How we research, write, and publish

Our Commitment

The Intelligence Brief exists to help business owners and operators make informed decisions about AI adoption. Every piece of content we publish — from the daily brief to premium deep dives — is held to the same standard: it must be accurate, actionable, and honest about what we know and what we do not.

Research & Sources

We source information from official company announcements, peer-reviewed research, verified industry reports, and direct product testing. When we cite statistics, we link to the original source. When data is estimated or projected, we label it as such. We do not fabricate data points or present speculation as fact.

AI-Assisted Content

We use AI tools in our research and drafting process. All AI-generated content is reviewed, fact-checked, and edited by our editorial team before publication. AI assists with research synthesis and initial drafts; final editorial judgment, source verification, and quality control are human responsibilities.
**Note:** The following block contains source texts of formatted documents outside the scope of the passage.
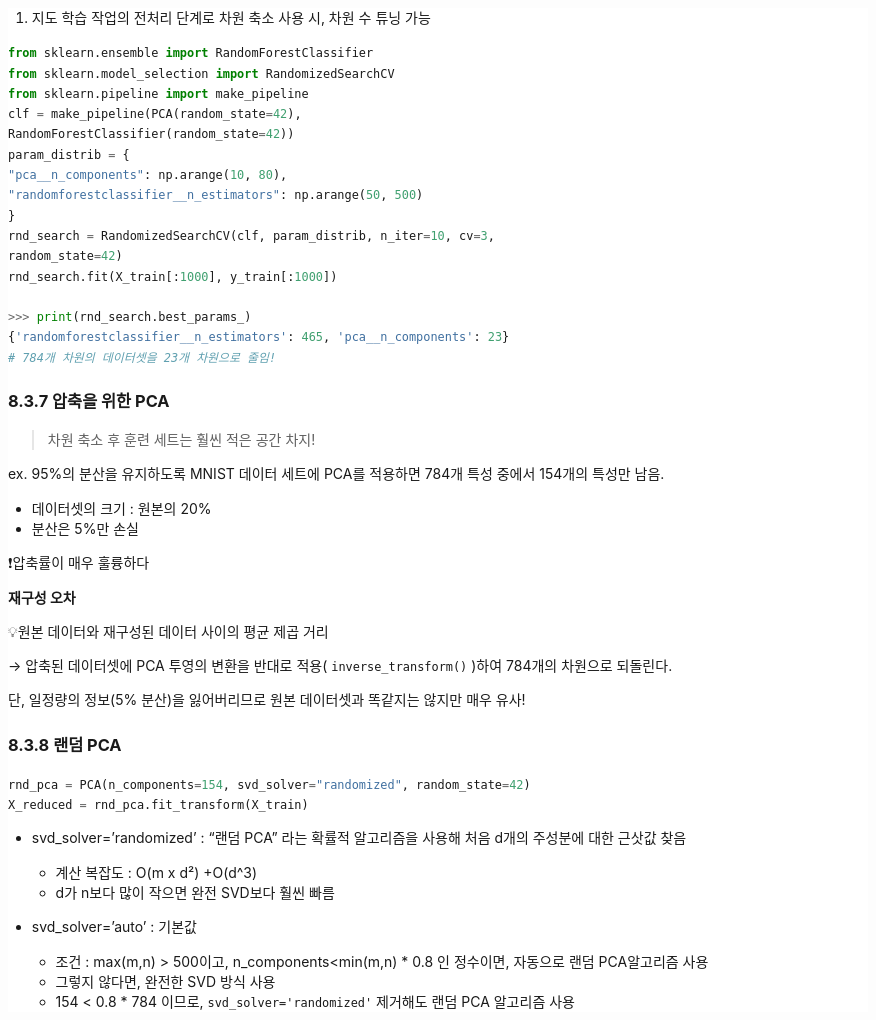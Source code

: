 1. 지도 학습 작업의 전처리 단계로 차원 축소 사용 시, 차원 수 튜닝 가능

```python
from sklearn.ensemble import RandomForestClassifier
from sklearn.model_selection import RandomizedSearchCV
from sklearn.pipeline import make_pipeline
clf = make_pipeline(PCA(random_state=42),
RandomForestClassifier(random_state=42))
param_distrib = {
"pca__n_components": np.arange(10, 80),
"randomforestclassifier__n_estimators": np.arange(50, 500)
}
rnd_search = RandomizedSearchCV(clf, param_distrib, n_iter=10, cv=3,
random_state=42)
rnd_search.fit(X_train[:1000], y_train[:1000])

>>> print(rnd_search.best_params_)
{'randomforestclassifier__n_estimators': 465, 'pca__n_components': 23}
# 784개 차원의 데이터셋을 23개 차원으로 줄임!
```

### 8.3.7 압축을 위한 PCA

> 차원 축소 후 훈련 세트는 훨씬 적은 공간 차지!
> 

ex. 95%의 분산을 유지하도록 MNIST 데이터 세트에 PCA를 적용하면 784개 특성 중에서 154개의 특성만 남음. 

- 데이터셋의 크기 : 원본의 20%
- 분산은 5%만 손실

❗압축률이 매우 훌륭하다 

**재구성 오차**

💡원본 데이터와 재구성된 데이터 사이의 평균 제곱 거리

→ 압축된 데이터셋에 PCA 투영의 변환을 반대로 적용( `inverse_transform()` )하여 784개의 차원으로 되돌린다.

단, 일정량의 정보(5% 분산)을 잃어버리므로 원본 데이터셋과 똑같지는 않지만 매우 유사!

### 8.3.8 랜덤 PCA

```python
rnd_pca = PCA(n_components=154, svd_solver="randomized", random_state=42)
X_reduced = rnd_pca.fit_transform(X_train)
```

- svd_solver=’randomized’ : “랜덤 PCA” 라는 확률적 알고리즘을 사용해 처음 d개의 주성분에 대한 근삿값 찾음
    - 계산 복잡도 :  O(m x d²) +O(d^3)
    - d가 n보다 많이 작으면 완전 SVD보다 훨씬 빠름

- svd_solver=’auto’ : 기본값
    - 조건 : max(m,n) > 500이고, n_components<min(m,n) * 0.8 인 정수이면, 자동으로 랜덤 PCA알고리즘 사용
    - 그렇지 않다면, 완전한 SVD 방식 사용
    - 154 < 0.8 * 784 이므로, `svd_solver='randomized'` 제거해도 랜덤 PCA 알고리즘 사용

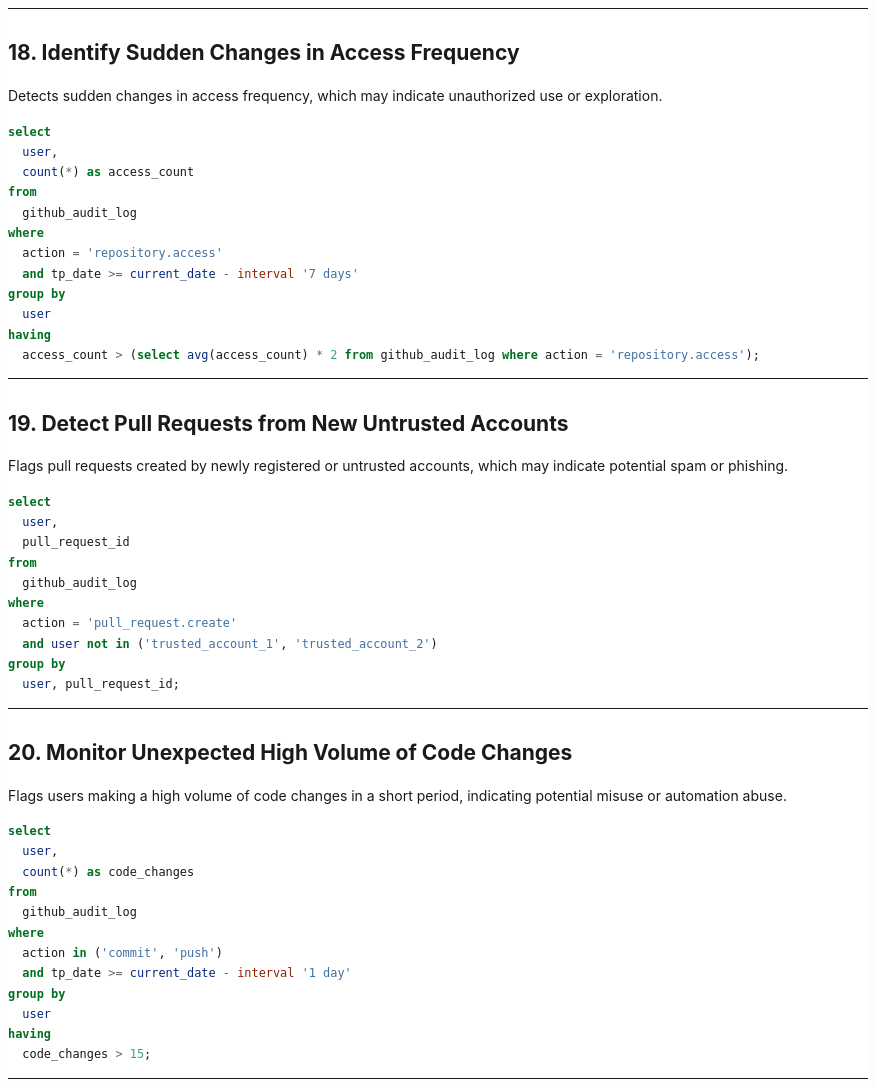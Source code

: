 
---

## 18. Identify Sudden Changes in Access Frequency
Detects sudden changes in access frequency, which may indicate unauthorized use or exploration.

```sql
select
  user,
  count(*) as access_count
from
  github_audit_log
where
  action = 'repository.access'
  and tp_date >= current_date - interval '7 days'
group by
  user
having
  access_count > (select avg(access_count) * 2 from github_audit_log where action = 'repository.access');
```

---

## 19. Detect Pull Requests from New Untrusted Accounts
Flags pull requests created by newly registered or untrusted accounts, which may indicate potential spam or phishing.

```sql
select
  user,
  pull_request_id
from
  github_audit_log
where
  action = 'pull_request.create'
  and user not in ('trusted_account_1', 'trusted_account_2')
group by
  user, pull_request_id;
```

---

## 20. Monitor Unexpected High Volume of Code Changes
Flags users making a high volume of code changes in a short period, indicating potential misuse or automation abuse.

```sql
select
  user,
  count(*) as code_changes
from
  github_audit_log
where
  action in ('commit', 'push')
  and tp_date >= current_date - interval '1 day'
group by
  user
having
  code_changes > 15;
```

---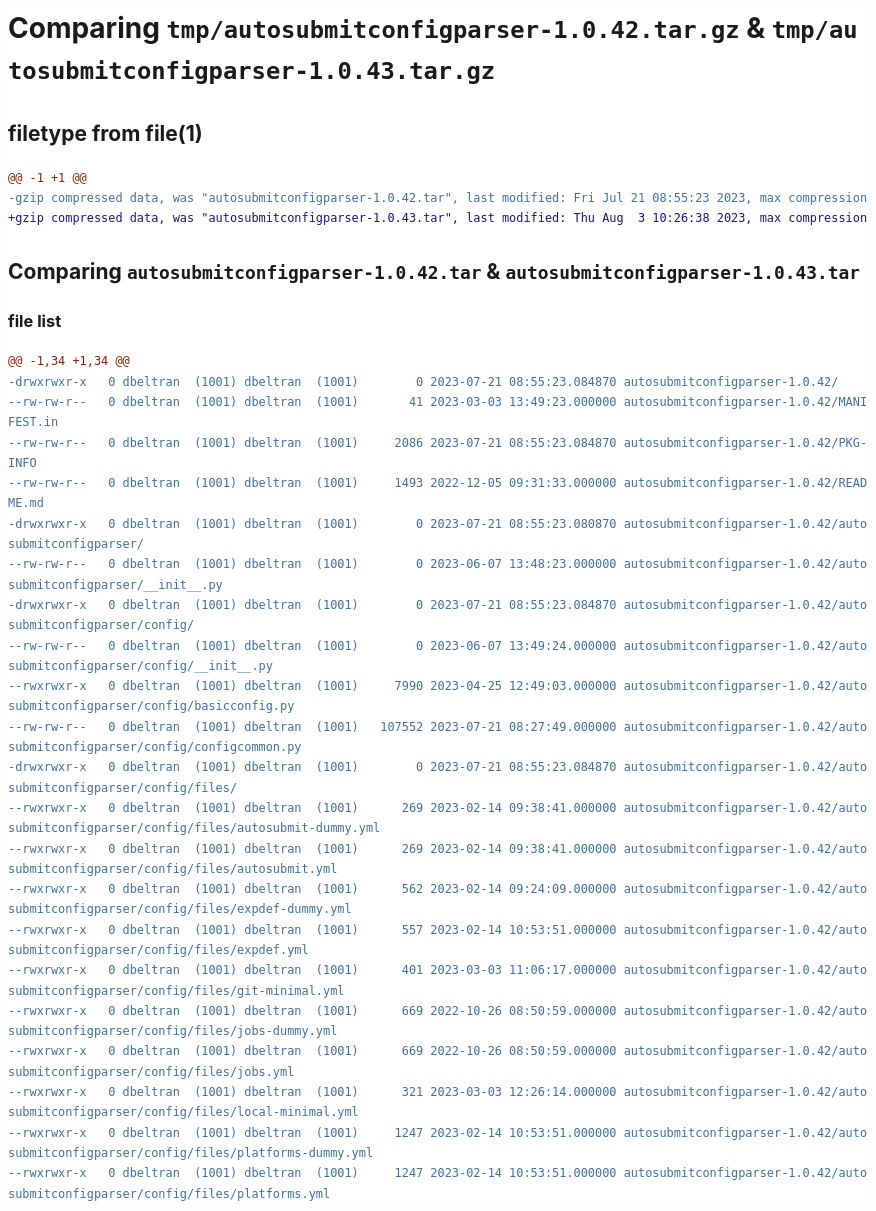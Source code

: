 # Comparing `tmp/autosubmitconfigparser-1.0.42.tar.gz` & `tmp/autosubmitconfigparser-1.0.43.tar.gz`

## filetype from file(1)

```diff
@@ -1 +1 @@
-gzip compressed data, was "autosubmitconfigparser-1.0.42.tar", last modified: Fri Jul 21 08:55:23 2023, max compression
+gzip compressed data, was "autosubmitconfigparser-1.0.43.tar", last modified: Thu Aug  3 10:26:38 2023, max compression
```

## Comparing `autosubmitconfigparser-1.0.42.tar` & `autosubmitconfigparser-1.0.43.tar`

### file list

```diff
@@ -1,34 +1,34 @@
-drwxrwxr-x   0 dbeltran  (1001) dbeltran  (1001)        0 2023-07-21 08:55:23.084870 autosubmitconfigparser-1.0.42/
--rw-rw-r--   0 dbeltran  (1001) dbeltran  (1001)       41 2023-03-03 13:49:23.000000 autosubmitconfigparser-1.0.42/MANIFEST.in
--rw-rw-r--   0 dbeltran  (1001) dbeltran  (1001)     2086 2023-07-21 08:55:23.084870 autosubmitconfigparser-1.0.42/PKG-INFO
--rw-rw-r--   0 dbeltran  (1001) dbeltran  (1001)     1493 2022-12-05 09:31:33.000000 autosubmitconfigparser-1.0.42/README.md
-drwxrwxr-x   0 dbeltran  (1001) dbeltran  (1001)        0 2023-07-21 08:55:23.080870 autosubmitconfigparser-1.0.42/autosubmitconfigparser/
--rw-rw-r--   0 dbeltran  (1001) dbeltran  (1001)        0 2023-06-07 13:48:23.000000 autosubmitconfigparser-1.0.42/autosubmitconfigparser/__init__.py
-drwxrwxr-x   0 dbeltran  (1001) dbeltran  (1001)        0 2023-07-21 08:55:23.084870 autosubmitconfigparser-1.0.42/autosubmitconfigparser/config/
--rw-rw-r--   0 dbeltran  (1001) dbeltran  (1001)        0 2023-06-07 13:49:24.000000 autosubmitconfigparser-1.0.42/autosubmitconfigparser/config/__init__.py
--rwxrwxr-x   0 dbeltran  (1001) dbeltran  (1001)     7990 2023-04-25 12:49:03.000000 autosubmitconfigparser-1.0.42/autosubmitconfigparser/config/basicconfig.py
--rw-rw-r--   0 dbeltran  (1001) dbeltran  (1001)   107552 2023-07-21 08:27:49.000000 autosubmitconfigparser-1.0.42/autosubmitconfigparser/config/configcommon.py
-drwxrwxr-x   0 dbeltran  (1001) dbeltran  (1001)        0 2023-07-21 08:55:23.084870 autosubmitconfigparser-1.0.42/autosubmitconfigparser/config/files/
--rwxrwxr-x   0 dbeltran  (1001) dbeltran  (1001)      269 2023-02-14 09:38:41.000000 autosubmitconfigparser-1.0.42/autosubmitconfigparser/config/files/autosubmit-dummy.yml
--rwxrwxr-x   0 dbeltran  (1001) dbeltran  (1001)      269 2023-02-14 09:38:41.000000 autosubmitconfigparser-1.0.42/autosubmitconfigparser/config/files/autosubmit.yml
--rwxrwxr-x   0 dbeltran  (1001) dbeltran  (1001)      562 2023-02-14 09:24:09.000000 autosubmitconfigparser-1.0.42/autosubmitconfigparser/config/files/expdef-dummy.yml
--rwxrwxr-x   0 dbeltran  (1001) dbeltran  (1001)      557 2023-02-14 10:53:51.000000 autosubmitconfigparser-1.0.42/autosubmitconfigparser/config/files/expdef.yml
--rwxrwxr-x   0 dbeltran  (1001) dbeltran  (1001)      401 2023-03-03 11:06:17.000000 autosubmitconfigparser-1.0.42/autosubmitconfigparser/config/files/git-minimal.yml
--rwxrwxr-x   0 dbeltran  (1001) dbeltran  (1001)      669 2022-10-26 08:50:59.000000 autosubmitconfigparser-1.0.42/autosubmitconfigparser/config/files/jobs-dummy.yml
--rwxrwxr-x   0 dbeltran  (1001) dbeltran  (1001)      669 2022-10-26 08:50:59.000000 autosubmitconfigparser-1.0.42/autosubmitconfigparser/config/files/jobs.yml
--rwxrwxr-x   0 dbeltran  (1001) dbeltran  (1001)      321 2023-03-03 12:26:14.000000 autosubmitconfigparser-1.0.42/autosubmitconfigparser/config/files/local-minimal.yml
--rwxrwxr-x   0 dbeltran  (1001) dbeltran  (1001)     1247 2023-02-14 10:53:51.000000 autosubmitconfigparser-1.0.42/autosubmitconfigparser/config/files/platforms-dummy.yml
--rwxrwxr-x   0 dbeltran  (1001) dbeltran  (1001)     1247 2023-02-14 10:53:51.000000 autosubmitconfigparser-1.0.42/autosubmitconfigparser/config/files/platforms.yml
```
Tool Reviews & Recommendations

When we review or recommend AI tools, we disclose our evaluation criteria (cost, ease of use, accuracy, integration complexity). If we have an affiliate relationship with a product we mention, we disclose it. Affiliate relationships never influence our editorial assessment — we recommend tools based on merit, and we include tools we are not affiliated with when they are the better choice.

Corrections

If we publish an error, we correct it promptly and transparently. Corrections are noted at the top of the affected article or issue. If you spot an error, please contact us at [email protected].

Estimated vs. Verified Claims

Throughout our content, we distinguish between verified results (confirmed by the source or independently validated) and estimated results (based on reported outcomes, industry benchmarks, or reasonable projections). We label each accordingly so readers can calibrate their expectations.